Actions of Spec Perindopril in details
Pharmacology: Pharmacodynamics: Mechanism of Action: Spec Perindopril is a pro-drug for perindoprilat, which inhibits ACE in human subjects and animals. The mechanism through which perindoprilat lowers blood pressure is believed to be primarily inhibition of ACE activity. Angiotensin-converting enzyme is a peptidyl dipeptidase that catalyzes conversion of the inactive decapeptide, angiotensin I, to the vasoconstrictor, angiotensin II. Angiotensin II is a potent peripheral vasoconstrictor, which stimulates aldosterone secretion by the adrenal cortex and provides negative feedback on renin secretion. Inhibition of ACE results in decreased plasma angiotensin II, leading to decreased vasoconstriction, increased plasma renin activity and decreased aldosterone secretion. The latter results in diuresis and natriuresis, and may be associated with a small increase of serum potassium.
Angiotensin-converting enzyme is identical to kininase II, an enzyme that degrades bradykinin. Whether increased levels of bradykinin, a potent vasodepressor, ACE play a role in the therapeutic effects of Spec Perindopril tablets remains to be elucidated.
While the principal mechanism of Spec Perindopril in blood pressure reduction is believed to be through the renin-angiotensin-aldosterone system, ACE inhibitors have some effect even in apparent low-renin hypertension. Spec Perindopril has been studied in relatively few black patients, usually a low-renin population, and the average response of diastolic blood pressure to Spec Perindopril was about half the response seen in non-blacks, a finding consistent with previous experience of other ACE inhibitors.
After administration of Spec Perindopril, ACE is inhibited in a dose and blood concentration-related fashion, with the maximal inhibition of 80-90% attained by 8 mg persisting for 10-12 hrs. Twenty-four (24) hour ACE inhibition is about 60% after these doses. The degree of ACE inhibition achieved by a given dose appears to diminish over time (the ID50 increases). The pressor response to an angiotensin I infusion is reduced by Spec Perindopril, but this effect is not as persistent as the effect on ACE; there is about 35% inhibition at 24 hrs after a 12-mg dose.

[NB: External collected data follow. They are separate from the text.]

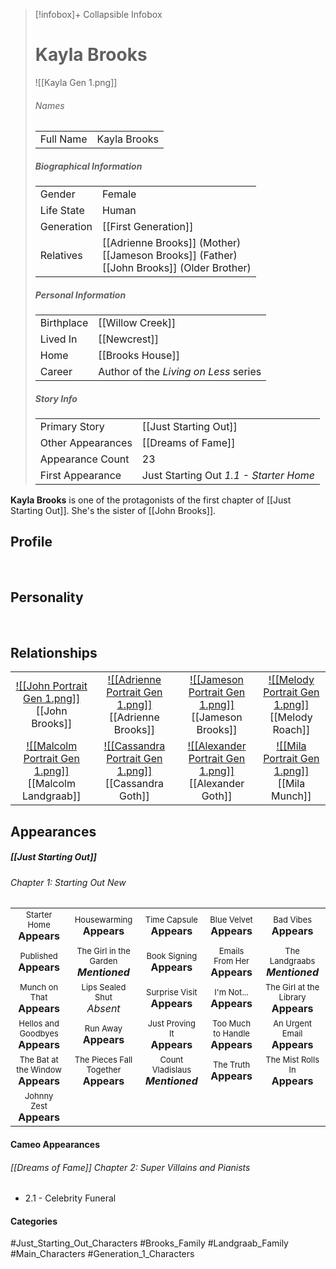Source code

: > [!infobox]+ Collapsible Infobox
> # Kayla Brooks
> ![[Kayla Gen 1.png]] 
> ###### Names 
> |  |  | 
> | ---- | ---- | 
> | Full Name | Kayla Brooks | 
>
> ##### Biographical Information
> |  |  | 
> | ---- | ---- | 
> | Gender | Female | 
> | Life State | Human |
> | Generation | [[First Generation]] |
> | Relatives | [[Adrienne Brooks]] (Mother)<br>[[Jameson Brooks]] (Father)<br>[[John Brooks]] (Older Brother)
> 
> ##### Personal Information
> |  |  | 
> | ---- | ---- | 
> | Birthplace |[[Willow Creek]]| 
> | Lived In |[[Newcrest]]| 
> | Home |[[Brooks House]]| 
> | Career | Author of the *Living on Less* series | 
> 
> ##### Story Info
> |  |  | 
> | ---- | ---- | 
> | Primary Story | [[Just Starting Out]] |
> | Other Appearances | [[Dreams of Fame]] |  
> | Appearance Count | 23 | 
> | First Appearance | Just Starting Out *1.1 - Starter Home*

**Kayla Brooks** is one of the protagonists of the first chapter of [[Just Starting Out]]. She's the sister of [[John Brooks]].

## Profile

<br style="clear:both; margin: 0; padding: 0" />

## Personality

<br style="clear:both; margin: 0; padding: 0" />

## Relationships
| | | | |
| ------------------------------------------------------------- | -------------------------------------------- | ------------------------------------------ | --------------------------------------------- |
|<center>[![[John Portrait Gen 1.png]]](<John Brooks>)<br>[[John Brooks]] |<center>[![[Adrienne Portrait Gen 1.png]]](<Adrienne Brooks>)<br>[[Adrienne Brooks]]|<center>[![[Jameson Portrait Gen 1.png]]](<Jameson Brooks>)<br>[[Jameson Brooks]]|<center>[![[Melody Portrait Gen 1.png]]](<Melody Roach>)<br>[[Melody Roach]]|
|<center>[![[Malcolm Portrait Gen 1.png]]](<Malcolm Landgraab>)<br>[[Malcolm Landgraab]]|<center>[![[Cassandra Portrait Gen 1.png]]](<Cassandra Goth>)<br>[[Cassandra Goth]]|<center>[![[Alexander Portrait Gen 1.png]]](<Alexander Goth>)<br>[[Alexander Goth]]|<center>[![[Mila Portrait Gen 1.png]]](<Mitch Laurent>)<br>[[Mila Munch]]|

## Appearances
##### [[Just Starting Out]]
###### Chapter 1: Starting Out New
|                                                                       |                                                                         |                                                                     |                                                                        |                                                                          |
| --------------------------------------------------------------------- | ----------------------------------------------------------------------- | ------------------------------------------------------------------- | ---------------------------------------------------------------------- | ------------------------------------------------------------------------ |
| <center><font size=2>Starter Home<br><font size=3>**Appears** | <center><font size=2>Housewarming<br><font size=3>**Appears** | <center><font size=2>Time Capsule<br><font size=3>**Appears** | <center><font size=2>Blue Velvet<br><font size=3>**Appears** | <center><font size=2>Bad Vibes<br><font size=3>**Appears**|
| <center><font size=2>Published<br><font size=3>**Appears**| <center><font size=2>The Girl in the Garden<br><font size=3>***Mentioned*** | <center><font size=2>Book Signing<br><font size=3>**Appears** | <center><font size=2>Emails From Her<br><font size=3>**Appears** | <center><font size=2>The Landgraabs<br><font size=3>***Mentioned*** |
| <center><font size=2>Munch on That<br><font size=3>**Appears** | <center><font size=2>Lips Sealed Shut<br><font size=3>*Absent* | <center><font size=2>Surprise Visit<br><font size=3>**Appears** | <center><font size=2>I'm Not...<br><font size=3>**Appears** | <center><font size=2>The Girl at the Library<br><font size=3>**Appears** |
| <center><font size=2>Hellos and Goodbyes<br><font size=3>**Appears** | <center><font size=2>Run Away<br><font size=3>**Appears** | <center><font size=2>Just Proving It<br><font size=3>**Appears** | <center><font size=2>Too Much to Handle<br><font size=3>**Appears** | <center><font size=2>An Urgent Email<br><font size=3>**Appears** |
| <center><font size=2>The Bat at the Window<br><font size=3>**Appears**| <center><font size=2>The Pieces Fall Together<br><font size=3>**Appears** | <center><font size=2>Count Vladislaus<br><font size=3>***Mentioned*** | <center><font size=2>The Truth<br><font size=3>**Appears** | <center><font size=2>The Mist Rolls In<br><font size=3>**Appears** |
| <center><font size=2>Johnny Zest<br><font size=3>**Appears** |

#### Cameo Appearances
###### [[Dreams of Fame]] Chapter 2: Super Villains and Pianists
- 2.1 - Celebrity Funeral

#### Categories
#Just_Starting_Out_Characters #Brooks_Family #Landgraab_Family #Main_Characters #Generation_1_Characters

Pharmacokinetics: Absorption:
Oral administration of Spec Perindopril results in its rapid absorption with peak plasma concentrations (Cmax) occurring at approximately 1 hr. The absolute oral bioavailability of Spec Perindopril is about 75%. Following absorption, approximately 30-50% of systemically available Spec Perindopril is hydrolyzed to its active metabolite, perindoprilat, which has a mean bioavailability of about 25%. Peak plasma concentrations of perindoprilat are attained 3-7 hrs after Spec Perindopril administration.
The presence of food in the gastrointestinal tract does not affect the rate or extent of absorption of Spec Perindopril but reduces bioavailability of perindoprilat by about 35%.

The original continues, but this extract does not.